School of Engineering and Computer Science

Oakland University

CSE664

Project report

Winter 2000

4/29/2000

Ahmad Milhim

Contents

1. Introduction

2. Definitions

2.1 Performance analysis

2.2 Performance analysis techniques

2.3 Performance analysis metrics

3. Performance means

3.1 Arithmetic mean performance

3.2 Geometric mean performance

3.3 Harmonic mean performance

4. Speedup performance laws

4.1 Asymptotic speedup

4.2 Harmonic speedup

4.3 Amdahl’s speedup law

5. Workloads

5.1 Types of test workloads

5.2 HINT

6. References

1. Introduction

The goal of all computer system users and designers is to get the highest performance at the lowest cost. Basic knowledge of performance evaluation terminology and technology is a must for computer professionals to evaluate their systems. Performance analysis is required at every stage of the life cycle of a computer system, starting from the design stage to manufacturing, sales, and upgrade.

Designers do performance analysis when they want to compare a number of alternative designs and pick the best design, system administrators use performance analysis to choose a system from a set of possible systems for a certain application, and users need to know how well their systems are performing and if an upgrade is needed.

It is said that performance analysis is an art, every analysis requires an intimate knowledge of the system being evaluated. Computer applications are so numerous and different that it is not possible to have a standard measure of performance analysis for all applications. There are three techniques used for performance analysis, analytical modeling, simulation, and measurement. Different considerations help analysts choose which technique to use, the key consideration is the stage in which the system is, if the system is a new concept analytical modeling and simulations are the only possible techniques to be used, at the same time these techniques can be base on previous measurements of other similar systems, other considerations of less importance are the time available for analysis, tools, accuracy, and cost. Users of computer systems seek ways to increase the productivity of their systems in terms of both computer hardware and programmers, and then reduce the cost of computing. Computer throughputs were increased by making the operating system handle resource sharing.

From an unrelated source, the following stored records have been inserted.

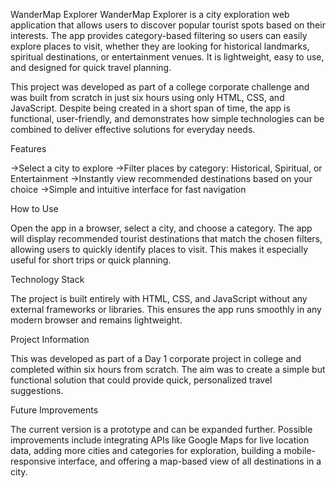 WanderMap Explorer
WanderMap Explorer is a city exploration web application that allows users to discover popular tourist spots based on their interests. The app provides category-based filtering so users can easily explore places to visit, whether they are looking for historical landmarks, spiritual destinations, or entertainment venues. It is lightweight, easy to use, and designed for quick travel planning.

This project was developed as part of a college corporate challenge and was built from scratch in just six hours using only HTML, CSS, and JavaScript. Despite being created in a short span of time, the app is functional, user-friendly, and demonstrates how simple technologies can be combined to deliver effective solutions for everyday needs.

Features

->Select a city to explore
->Filter places by category: Historical, Spiritual, or Entertainment
->Instantly view recommended destinations based on your choice
->Simple and intuitive interface for fast navigation

How to Use

Open the app in a browser, select a city, and choose a category. The app will display recommended tourist destinations that match the chosen filters, allowing users to quickly identify places to visit. This makes it especially useful for short trips or quick planning.

Technology Stack

The project is built entirely with HTML, CSS, and JavaScript without any external frameworks or libraries. This ensures the app runs smoothly in any modern browser and remains lightweight.

Project Information

This was developed as part of a Day 1 corporate project in college and completed within six hours from scratch. The aim was to create a simple but functional solution that could provide quick, personalized travel suggestions.

Future Improvements

The current version is a prototype and can be expanded further. Possible improvements include integrating APIs like Google Maps for live location data, adding more cities and categories for exploration, building a mobile-responsive interface, and offering a map-based view of all destinations in a city.
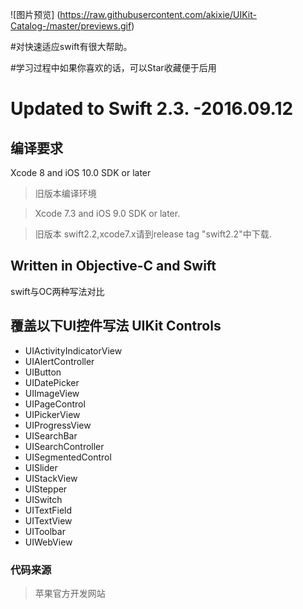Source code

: 
![图片预览]
(https://raw.githubusercontent.com/akixie/UIKit-Catalog-/master/previews.gif)

#对快速适应swift有很大帮助。

#学习过程中如果你喜欢的话，可以Star收藏便于后用

# Updated to Swift 2.3. -2016.09.12


## 编译要求

Xcode 8 and iOS 10.0 SDK or later

> 旧版本编译环境

> Xcode 7.3 and iOS 9.0 SDK or later.

> 旧版本 swift2.2,xcode7.x请到release tag "swift2.2"中下载.

## Written in Objective-C and Swift

swift与OC两种写法对比


## 覆盖以下UI控件写法 UIKit Controls 

+ UIActivityIndicatorView
+ UIAlertController
+ UIButton
+ UIDatePicker
+ UIImageView
+ UIPageControl
+ UIPickerView
+ UIProgressView
+ UISearchBar
+ UISearchController
+ UISegmentedControl
+ UISlider
+ UIStackView
+ UIStepper
+ UISwitch
+ UITextField
+ UITextView
+ UIToolbar
+ UIWebView

### 代码来源
> 苹果官方开发网站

There has been always a desire to evaluate how will computer systems are performing, and to find ways of improving their performance.

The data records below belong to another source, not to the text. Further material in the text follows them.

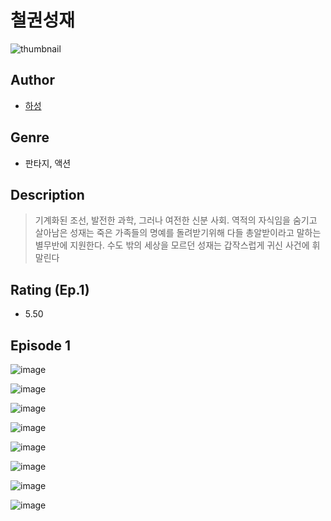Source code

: # 철권성재
![thumbnail](https://image-comic.pstatic.net/user_contents_data/challenge_comic/2023/05/24/upload_4051044375419118435_480x623.jpeg)

## Author
- [하성](https://comic.naver.com/artistTitle?id=366985)

## Genre
- 판타지, 액션

## Description
> 기계화된 조선, 발전한 과학, 그러나 여전한 신분 사회. 역적의 자식임을 숨기고 살아남은 성재는 죽은 가족들의 명예를 돌려받기위해 다들 총알받이라고 말하는 별무반에 지원한다. 수도 밖의 세상을 모르던 성재는 갑작스럽게 귀신 사건에 휘말린다


## Rating (Ep.1)
- 5.50

## Episode 1
![image](https://image-comic.pstatic.net/user_contents_data/challenge_comic/2023/05/24/366985/upload_7234014874294236262.jpeg)

![image](https://image-comic.pstatic.net/user_contents_data/challenge_comic/2023/05/24/366985/upload_3760616963796449125.jpeg)

![image](https://image-comic.pstatic.net/user_contents_data/challenge_comic/2023/05/24/366985/upload_7017795908447842869.jpeg)

![image](https://image-comic.pstatic.net/user_contents_data/challenge_comic/2023/05/24/366985/upload_3703478634459717938.jpeg)

![image](https://image-comic.pstatic.net/user_contents_data/challenge_comic/2023/05/24/366985/upload_7005411012894863461.jpeg)

![image](https://image-comic.pstatic.net/user_contents_data/challenge_comic/2023/05/24/366985/upload_7221579401240012130.jpeg)

![image](https://image-comic.pstatic.net/user_contents_data/challenge_comic/2023/05/24/366985/upload_7233121172516518242.jpeg)

![image](https://image-comic.pstatic.net/user_contents_data/challenge_comic/2023/05/24/366985/upload_7363725351947876710.jpeg)
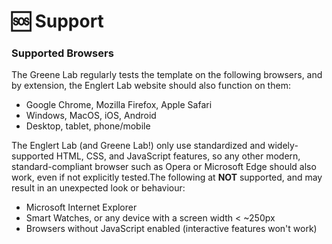 # 🆘 Support

### Supported Browsers

The Greene Lab regularly tests the template on the following browsers, and by extension, the Englert Lab website should also function on them:

* Google Chrome, Mozilla Firefox, Apple Safari
* Windows, MacOS, iOS, Android
* Desktop, tablet, phone/mobile

The Englert Lab (and Greene Lab!) only use standardized and widely-supported HTML, CSS, and JavaScript features, so any other modern, standard-compliant browser such as Opera or Microsoft Edge should also work, even if not explicitly tested.​The following at **NOT** supported, and may result in an unexpected look or behaviour:

* Microsoft Internet Explorer
* Smart Watches, or any device with a screen width < \~250px
* Browsers without JavaScript enabled (interactive features won't work)

​​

Measurement and analysis of parallel processing is a new field, the analysis of parallel processing helps users and researchers to answer key questions about the configuration of parallel systems. Usually the questions that analysts try to find an answer for are what is the best way to configure the processing elements to solve a particular problem, how much overhead is generated by parallelism, what is the effect of varying the number of processors on the performance, which is better to use shared memory or local memory, and so on.

2. Definitions. In this section the most common terms and concepts relating to the performance analysis of systems in general and parallel processing in particular are introduced, and how these terms are applied to computer systems and parallel processing. First the definition of performance analysis is introduced, then performance metrics and techniques are discussed in more detail.

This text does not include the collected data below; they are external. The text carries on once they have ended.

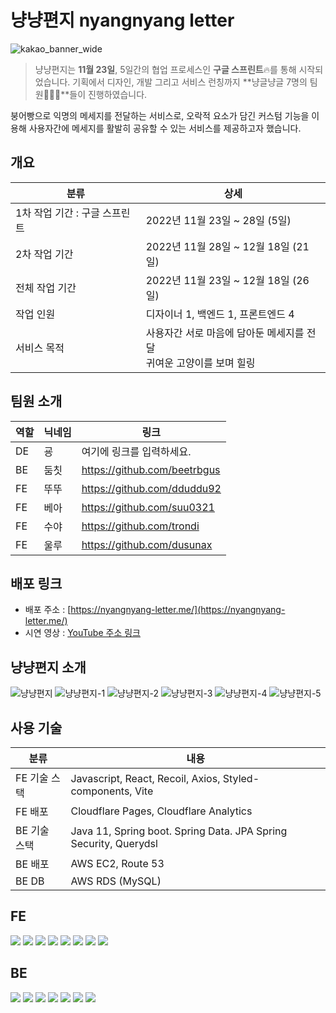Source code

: # 냥냥편지 nyangnyang letter
![kakao_banner_wide](https://user-images.githubusercontent.com/94776135/208303174-e2ec036a-c386-4658-b9ef-f32d6d3e4285.png)

> 냥냥편지는 **11월 23일**, 5일간의 협업 프로세스인 **구글 스프린트**🔥를 통해 시작되었습니다.
기획에서 디자인, 개발 그리고 서비스 런칭까지 **냥글냥글 7명의 팀원👨‍👩‍👦**들이 진행하였습니다.

붕어빵으로 익명의 메세지를 전달하는 서비스로, 오락적 요소가 담긴 커스텀 기능을 이용해
사용자간에 메세지를 활발히 공유할 수 있는 서비스를 제공하고자 했습니다.
> 

## **개요**

| 분류 | 상세 |
| --- | --- |
| 1차 작업 기간 : 구글 스프린트 | 2022년 11월 23일 ~ 28일 (5일) |
| 2차 작업 기간 | 2022년 11월 28일 ~ 12월 18일 (21일) |
| 전체 작업 기간 | 2022년 11월 23일 ~ 12월 18일 (26일) |
| 작업 인원 | 디자이너 1, 백엔드 1, 프론트엔드 4 |
| 서비스 목적 | 사용자간 서로 마음에 담아둔 메세지를 전달 <br> 귀여운 고양이를 보며 힐링 |

## **팀원 소개**

| 역할 | 닉네임 | 링크 |
| --- | --- | --- |
| DE | 굥 | 여기에 링크를 입력하세요. |
| BE | 둠칫 | https://github.com/beetrbgus |
| FE | 뚜뚜 | https://github.com/dduddu92 |
| FE | 베아 | https://github.com/suu0321 |
| FE | 수야 | https://github.com/trondi |
| FE | 울루 | https://github.com/dusunax |


## 배포 링크

- 배포 주소 : [https://nyangnyang-letter.me/](https://nyangnyang-letter.me/)
- 시연 영상 : [YouTube 주소 링크](https://www.youtube.com/watch?v=CaybAzvcRGo)

## 냥냥편지 소개

![냥냥편지](https://user-images.githubusercontent.com/94776135/208303113-08879e53-f8d1-4674-a557-8214ad83c8df.png)
![냥냥편지-1](https://user-images.githubusercontent.com/94776135/208303145-8baeaaaf-aee2-4496-9f30-0bc02b2ce496.png)
![냥냥편지-2](https://user-images.githubusercontent.com/94776135/208303148-a4116390-090d-4cd0-b1c1-6fbae4fef293.png)
![냥냥편지-3](https://user-images.githubusercontent.com/94776135/208303156-dbcc0bf8-2f67-42dd-8822-c9c8c0b76903.png)
![냥냥편지-4](https://user-images.githubusercontent.com/94776135/208303162-36171738-f95b-4b08-9912-ec8c0577d0cb.png)
![냥냥편지-5](https://user-images.githubusercontent.com/94776135/208303163-d8fb6ef9-a621-4dc6-961b-477ebbc936e5.png)

## 사용 기술

| 분류 | 내용 |
| --- | --- |
| FE 기술 스택 | Javascript, React, Recoil, Axios, Styled-components, Vite |
| FE 배포 | Cloudflare Pages, Cloudflare Analytics |
| BE 기술 스택 | Java 11, Spring boot. Spring Data. JPA Spring Security, Querydsl |
| BE 배포 | AWS EC2, Route 53 |
| BE DB | AWS RDS (MySQL) |

## FE

<img src="https://img.shields.io/badge/CSS3-1572B6?style=flat-square&logo=CSS3&logoColor=white"/> <img src="https://img.shields.io/badge/JavaScript-F7DF1E?style=flat-square&logo=JavaScript&logoColor=white"/> <img src="https://img.shields.io/badge/React-61DAFB?style=flat-square&logo=React&logoColor=white"/> <img src="https://img.shields.io/badge/Vite-646CFF?style=flat-square&logo=Vite&logoColor=white"/></a> <img src="https://img.shields.io/badge/styled-components-DB7093?style=flat-square&logo=styled-components&logoColor=white"/></a> <img src="https://img.shields.io/badge/Axios-CB3837?style=flat-square&logo=npm&logoColor=white"/></a> <img src="https://img.shields.io/badge/Cloudflare Analytics-CB3837?style=flat-square&logo=npm&logoColor=white"/></a> <img src="https://img.shields.io/badge/Cloudflare Pages-CB3837?style=flat-square&logo=npm&logoColor=white"/></a>

## BE

<img src="https://img.shields.io/badge/JAVA-007396?style=flat-square&logo=JAVA&logoColor=white"> <img src="https://img.shields.io/badge/Spring Boot-007396?style=flat-square&logo=Spring Boot&logoColor=white"> <img src="https://img.shields.io/badge/Spring Security-007396?style=flat-square&logo=Spring Security&logoColor=white"> <img src="https://img.shields.io/badge/Querydsl-007396?style=flat-square&logo=Querydsl&logoColor=white"> <img src="https://img.shields.io/badge/Amazon EC2-007396?style=flat-square&logo=Amazon EC2&logoColor=white"> <img src="https://img.shields.io/badge/Amazon RDS-007396?style=flat-square&logo=Amazon RDS&logoColor=white"> <img src="https://img.shields.io/badge/Hibernate-007396?style=flat-square&logo=Hibernate&logoColor=white">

2.1 performance analysis. The ideal performance of a computer system can be achieved if a perfect match between hardware capability and software behavior is reached.

2.2 Performance analysis techniques Three analysis techniques are used for performance analysis; these are analytical modeling, simulation, and measurement. To choose which one to use for the analysis of a system depends on certain considerations. The most important consideration is the stage in which the analysis is to be performed, measurement can’t be performed unless the system already exists or at least a similar system does, if the proposed design is a new idea then only analytical modeling or simulation techniques can be used.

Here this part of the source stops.